» Prompt:
For each entry, repeat the text exactly and omit any picture it holds.

» Extracted entries:

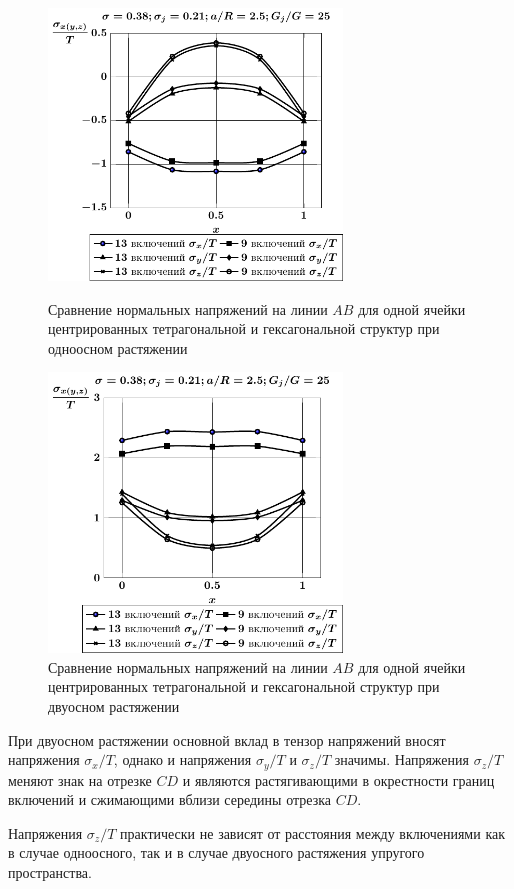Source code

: \begin{figure}[h!]
\centering\footnotesize
\parbox[b]{7.5cm}{\centering\includegraphics[width=7.8cm]{inc13-9-a25-d95-g25-t1.pdf}
\caption{Сравнение нормальных напряжений на линии $AB$ для одной ячейки центрированных тетрагональной и гексагональной структур при одноосном растяжении
\label{f:8:86}}}\hfil\hfil
\parbox[b]{7.5cm}{\centering\includegraphics[width=7.8cm]{inc13-9-a25-d95-g25-t2.pdf}
\caption{Сравнение нормальных напряжений на линии $AB$ для одной ячейки центрированных тетрагональной и гексагональной структур при двуосном растяжении
\label{f:8:87}}}
\end{figure}

При двуосном растяжении основной вклад в тензор напряжений вносят напряжения $\sigma_x/T$, однако и напряжения $\sigma_y/T$ и $\sigma_z/T$ значимы. Напряжения $\sigma_z/T$ меняют знак на отрезке $CD$ и являются растягивающими в окрестности границ включений и сжимающими вблизи середины отрезка $CD$.

Напряжения $\sigma_z/T$ практически не зависят от расстояния между включениями как в случае одноосного, так и в случае двуосного растяжения упругого пространства.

» Problem solution:
Source code

: \begin{figure}[h!]
\centering\footnotesize
\parbox[b]{7.5cm}{\centering\includegraphics[width=7.8cm]{inc13-9-a25-d95-g25-t1.pdf}
\caption{Сравнение нормальных напряжений на линии $AB$ для одной ячейки центрированных тетрагональной и гексагональной структур при одноосном растяжении
\label{f:8:86}}}\hfil\hfil
\parbox[b]{7.5cm}{\centering\includegraphics[width=7.8cm]{inc13-9-a25-d95-g25-t2.pdf}
\caption{Сравнение нормальных напряжений на линии $AB$ для одной ячейки центрированных тетрагональной и гексагональной структур при двуосном растяжении
\label{f:8:87}}}
\end{figure}

При двуосном растяжении основной вклад в тензор напряжений вносят напряжения $\sigma_x/T$, однако и напряжения $\sigma_y/T$ и $\sigma_z/T$ значимы. Напряжения $\sigma_z/T$ меняют знак на отрезке $CD$ и являются растягивающими в окрестности границ включений и сжимающими вблизи середины отрезка $CD$.

Напряжения $\sigma_z/T$ практически не зависят от расстояния между включениями как в случае одноосного, так и в случае двуосного растяжения упругого пространства.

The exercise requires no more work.